PODER JUDICIÁRIO DO ESTADO DO PIAUÍ
TRIBUNAL DE JUSTIÇA DO ESTADO DO PIAUÍ

2ª Câmara Especializada Criminal

APELAÇÃO CRIMINAL (417) Nº 0801692-67.2023.8.18.0050
APELANTE: CASSIO OLIVEIRA SILVA
Advogado(s) do reclamante: FABRICIO MESQUITA BANDEIRA
APELADO: PROCURADORIA GERAL DA JUSTICA DO ESTADO DO PIAUI
RELATOR(A): Desembargador JOAQUIM DIAS DE SANTANA FILHO

 

 

EMENTA

 

Ementa: APELAÇÃO CRIMINAL. FURTO. INAPLICABILIDADE DO PRINCÍPIO DA INSIGNIFICÂNCIA. SUBTRAÇÃO DE VALOR EXPRESSIVO. INCIDÊNCIA DA CAUSA DE AUMENTO DO REPOUSO NOTURNO. FRAÇÃO LEGAL DE 1/3. IMPOSSIBILIDADE DE REDUÇÃO. DOSIMETRIA REGULAR. RECURSO NÃO PROVIDO.

I. CASO EM EXAME

1. Apelação criminal interposta contra sentença que condenou o réu pela prática do crime de furto (art. 155, §1º, do Código Penal), em razão da subtração de dinheiro em estabelecimento comercial, mediante ingresso no local durante a madrugada.

II. QUESTÃO EM DISCUSSÃO

2. Há três questões em discussão: (i) definir se o valor subtraído autoriza a aplicação do princípio da insignificância; (ii) estabelecer se estão presentes os requisitos para incidência da causa de aumento do furto praticado durante o repouso noturno; (iii) determinar se é possível a redução da fração de aumento prevista no art. 155, §1º, do Código Penal.

III. RAZÕES DE DECIDIR

3. O princípio da insignificância exige a presença cumulativa de mínima ofensividade da conduta, ausência de periculosidade social da ação, reduzido grau de reprovabilidade e inexpressividade da lesão jurídica, requisitos não configurados quando o valor do bem subtraído ultrapassa parâmetro jurisprudencial usual de 10% do salário mínimo vigente à época dos fatos.
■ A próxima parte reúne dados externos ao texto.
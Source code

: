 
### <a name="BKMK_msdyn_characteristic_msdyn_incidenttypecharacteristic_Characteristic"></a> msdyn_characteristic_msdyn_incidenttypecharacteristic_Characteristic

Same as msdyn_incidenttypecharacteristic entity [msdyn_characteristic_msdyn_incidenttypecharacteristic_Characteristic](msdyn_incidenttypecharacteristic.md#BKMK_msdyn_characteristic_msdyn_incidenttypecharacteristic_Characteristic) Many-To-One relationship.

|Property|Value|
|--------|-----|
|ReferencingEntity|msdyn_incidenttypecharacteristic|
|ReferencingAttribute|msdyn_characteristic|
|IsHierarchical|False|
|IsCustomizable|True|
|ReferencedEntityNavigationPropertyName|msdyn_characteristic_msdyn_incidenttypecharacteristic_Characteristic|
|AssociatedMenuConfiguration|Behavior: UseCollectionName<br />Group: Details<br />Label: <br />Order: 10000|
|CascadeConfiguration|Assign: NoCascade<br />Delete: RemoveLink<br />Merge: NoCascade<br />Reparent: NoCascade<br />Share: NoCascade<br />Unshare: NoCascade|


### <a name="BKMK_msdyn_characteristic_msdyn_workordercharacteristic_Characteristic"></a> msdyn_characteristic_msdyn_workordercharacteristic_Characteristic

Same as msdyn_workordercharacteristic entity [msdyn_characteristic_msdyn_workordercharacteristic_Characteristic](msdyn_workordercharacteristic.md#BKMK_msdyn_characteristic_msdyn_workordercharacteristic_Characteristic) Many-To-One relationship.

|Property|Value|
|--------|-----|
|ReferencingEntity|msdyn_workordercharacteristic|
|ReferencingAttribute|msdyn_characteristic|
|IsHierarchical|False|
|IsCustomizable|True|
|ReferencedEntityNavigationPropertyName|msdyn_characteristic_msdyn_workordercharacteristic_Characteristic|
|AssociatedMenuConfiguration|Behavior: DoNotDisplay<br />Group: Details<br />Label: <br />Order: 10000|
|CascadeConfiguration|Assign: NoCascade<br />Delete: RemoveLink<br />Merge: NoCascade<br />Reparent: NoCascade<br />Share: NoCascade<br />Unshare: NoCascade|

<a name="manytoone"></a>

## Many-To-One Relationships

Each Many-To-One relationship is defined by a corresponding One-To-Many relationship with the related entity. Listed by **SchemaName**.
4. A subtração de aproximadamente R$ 1.800,00 revela lesão patrimonial relevante, afastando a atipicidade material da conduta.
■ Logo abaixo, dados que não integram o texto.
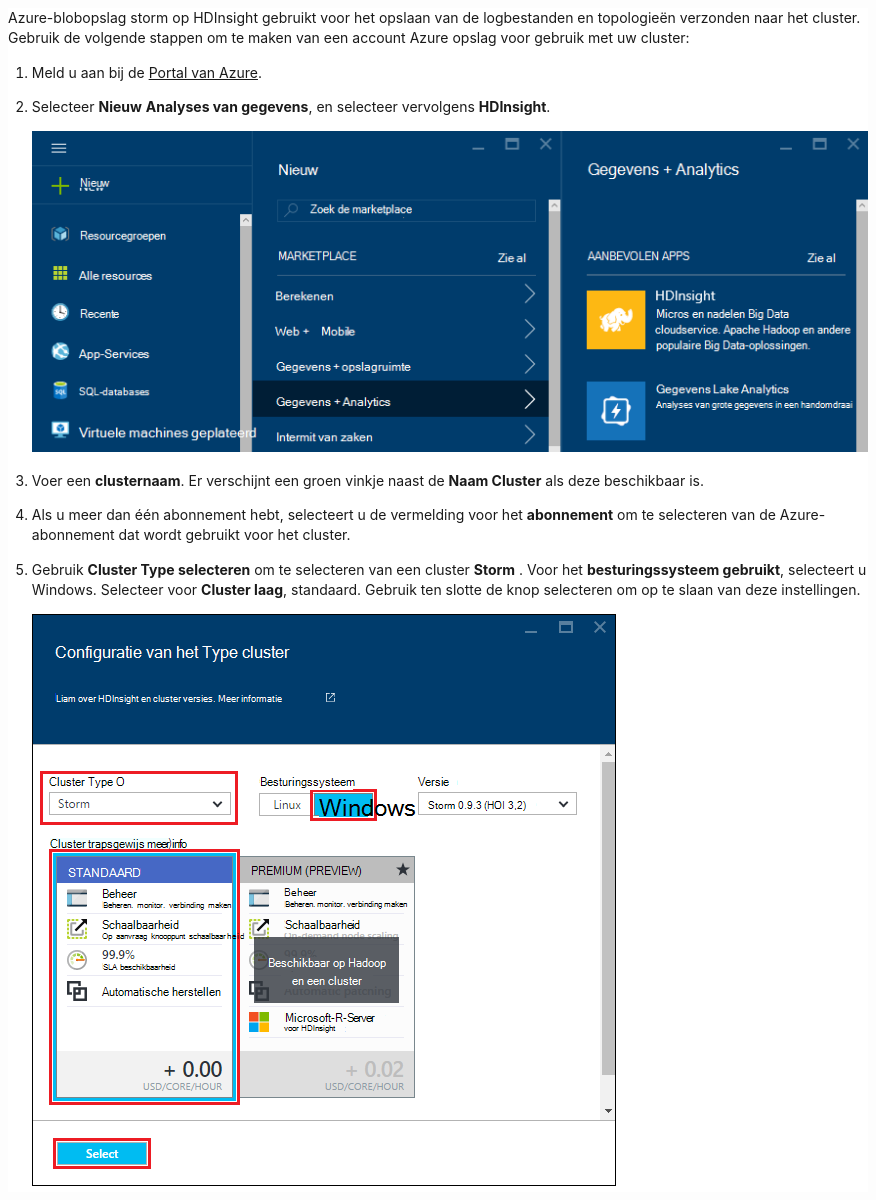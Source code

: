 Azure-blobopslag storm op HDInsight gebruikt voor het opslaan van de logbestanden en topologieën verzonden naar het cluster. Gebruik de volgende stappen om te maken van een account Azure opslag voor gebruik met uw cluster:

1. Meld u aan bij de [Portal van Azure][preview-portal].

2. Selecteer **Nieuw** __Analyses van gegevens__, en selecteer vervolgens __HDInsight__.

    ![Maak een nieuw cluster in de Portal van Azure](./media/hdinsight-apache-storm-tutorial-get-started/new-cluster.png)

3. Voer een __clusternaam__. Er verschijnt een groen vinkje naast de __Naam Cluster__ als deze beschikbaar is.

4. Als u meer dan één abonnement hebt, selecteert u de vermelding voor het __abonnement__ om te selecteren van de Azure-abonnement dat wordt gebruikt voor het cluster.

5.  Gebruik __Cluster Type selecteren__ om te selecteren van een cluster __Storm__ . Voor het __besturingssysteem gebruikt__, selecteert u Windows. Selecteer voor __Cluster laag__, standaard. Gebruik ten slotte de knop selecteren om op te slaan van deze instellingen.

    ![De clusternaam van de, clustertype en Type besturingssysteem](./media/hdinsight-apache-storm-tutorial-get-started/clustertype.png)

[apachestorm]: https://storm.incubator.apache.org
[stormdocs]: http://storm.incubator.apache.org/documentation/Documentation.html
[stormstarter]: https://github.com/apache/storm/tree/master/examples/storm-starter
[stormjavadocs]: https://storm.incubator.apache.org/apidocs/
[azureportal]: https://manage.windowsazure.com/
[hdinsight-provision]: hdinsight-provision-clusters.md
[preview-portal]: https://portal.azure.com/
5. A prática do delito mediante invasão de estabelecimento comercial durante a madrugada evidencia maior reprovabilidade do comportamento e reforça a ofensividade da conduta.

6. A causa de aumento do repouso noturno incide quando o crime ocorre em período de natural redução da vigilância social, sendo desnecessária prova pericial do horário exato.
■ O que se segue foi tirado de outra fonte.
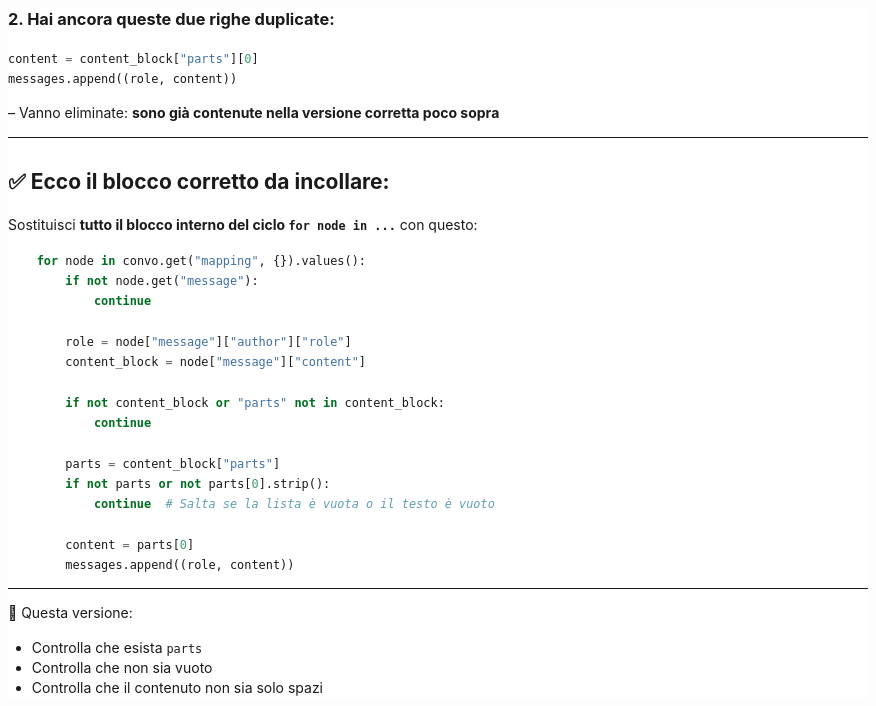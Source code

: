 ### 2. **Hai ancora queste due righe duplicate:**
```python
content = content_block["parts"][0]
messages.append((role, content))
```
– Vanno eliminate: **sono già contenute nella versione corretta poco sopra**

---

## ✅ Ecco il blocco **corretto** da incollare:

Sostituisci **tutto il blocco interno del ciclo `for node in ...`** con questo:

```python
    for node in convo.get("mapping", {}).values():
        if not node.get("message"):
            continue

        role = node["message"]["author"]["role"]
        content_block = node["message"]["content"]

        if not content_block or "parts" not in content_block:
            continue

        parts = content_block["parts"]
        if not parts or not parts[0].strip():
            continue  # Salta se la lista è vuota o il testo è vuoto

        content = parts[0]
        messages.append((role, content))
```

---

📌 Questa versione:
- Controlla che esista `parts`
- Controlla che non sia vuoto
- Controlla che il contenuto non sia solo spazi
7. A fração de aumento de 1/3 prevista para o furto cometido durante o repouso noturno possui previsão legal fixa, não conferindo ao julgador margem para aplicação em patamar inferior.

IV. DISPOSITIVO E TESE

8. Recurso desprovido.

Tese de julgamento:

1. O princípio da insignificância é inaplicável quando o valor do bem subtraído ultrapassa parâmetro jurisprudencial de inexpressividade da lesão patrimonial.

2. A causa de aumento do art. 155, §1º, do Código Penal incide quando o furto ocorre durante período noturno caracterizado pela redução da vigilância, independentemente de prova técnica do horário exato.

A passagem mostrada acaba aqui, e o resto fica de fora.